# THE PROBLEM
Each entry is to be retyped exactly as it appears. Leave the images out.

# MATERIAL SHOWN
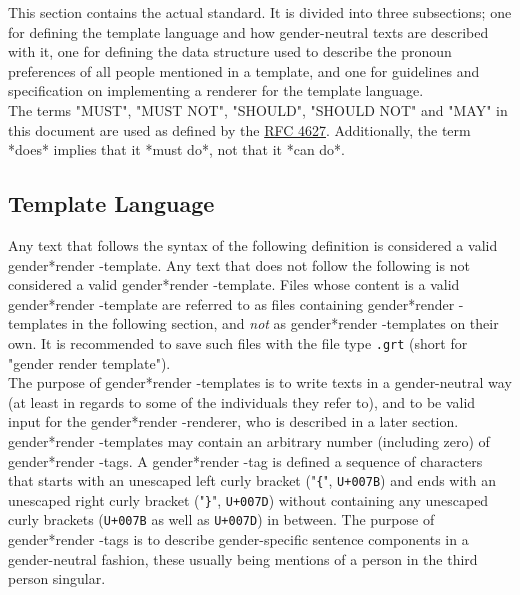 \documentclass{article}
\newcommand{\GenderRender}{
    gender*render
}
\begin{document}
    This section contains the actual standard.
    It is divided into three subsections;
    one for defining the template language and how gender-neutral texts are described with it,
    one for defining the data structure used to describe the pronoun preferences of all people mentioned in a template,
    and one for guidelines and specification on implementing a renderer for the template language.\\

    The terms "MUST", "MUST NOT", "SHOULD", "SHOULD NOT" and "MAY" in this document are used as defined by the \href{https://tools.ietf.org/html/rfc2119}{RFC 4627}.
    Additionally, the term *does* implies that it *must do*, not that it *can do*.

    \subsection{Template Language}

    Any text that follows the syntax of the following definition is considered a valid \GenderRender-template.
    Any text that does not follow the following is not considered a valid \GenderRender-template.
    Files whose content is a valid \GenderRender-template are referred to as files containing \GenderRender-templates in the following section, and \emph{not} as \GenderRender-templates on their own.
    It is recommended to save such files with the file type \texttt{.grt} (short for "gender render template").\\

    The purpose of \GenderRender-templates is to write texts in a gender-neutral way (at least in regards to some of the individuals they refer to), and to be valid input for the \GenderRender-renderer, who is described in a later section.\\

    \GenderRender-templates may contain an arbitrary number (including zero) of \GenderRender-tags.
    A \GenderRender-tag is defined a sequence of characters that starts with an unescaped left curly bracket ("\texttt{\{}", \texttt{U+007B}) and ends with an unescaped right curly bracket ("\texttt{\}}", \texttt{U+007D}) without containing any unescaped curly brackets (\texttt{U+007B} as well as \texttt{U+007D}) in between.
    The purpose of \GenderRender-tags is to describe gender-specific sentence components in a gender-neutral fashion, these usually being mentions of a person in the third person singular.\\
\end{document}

# TASK SOLUTION
 \documentclass{article}
\newcommand{\GenderRender}{
    gender*render
}
\begin{document}
    This section contains the actual standard.
    It is divided into three subsections;
    one for defining the template language and how gender-neutral texts are described with it,
    one for defining the data structure used to describe the pronoun preferences of all people mentioned in a template,
    and one for guidelines and specification on implementing a renderer for the template language.\\

    The terms "MUST", "MUST NOT", "SHOULD", "SHOULD NOT" and "MAY" in this document are used as defined by the \href{https://tools.ietf.org/html/rfc2119}{RFC 4627}.
    Additionally, the term *does* implies that it *must do*, not that it *can do*.

    \subsection{Template Language}

    Any text that follows the syntax of the following definition is considered a valid \GenderRender-template.
    Any text that does not follow the following is not considered a valid \GenderRender-template.
    Files whose content is a valid \GenderRender-template are referred to as files containing \GenderRender-templates in the following section, and \emph{not} as \GenderRender-templates on their own.
    It is recommended to save such files with the file type \texttt{.grt} (short for "gender render template").\\

    The purpose of \GenderRender-templates is to write texts in a gender-neutral way (at least in regards to some of the individuals they refer to), and to be valid input for the \GenderRender-renderer, who is described in a later section.\\

    \GenderRender-templates may contain an arbitrary number (including zero) of \GenderRender-tags.
    A \GenderRender-tag is defined a sequence of characters that starts with an unescaped left curly bracket ("\texttt{\{}", \texttt{U+007B}) and ends with an unescaped right curly bracket ("\texttt{\}}", \texttt{U+007D}) without containing any unescaped curly brackets (\texttt{U+007B} as well as \texttt{U+007D}) in between.
    The purpose of \GenderRender-tags is to describe gender-specific sentence components in a gender-neutral fashion, these usually being mentions of a person in the third person singular.\\
\end{document}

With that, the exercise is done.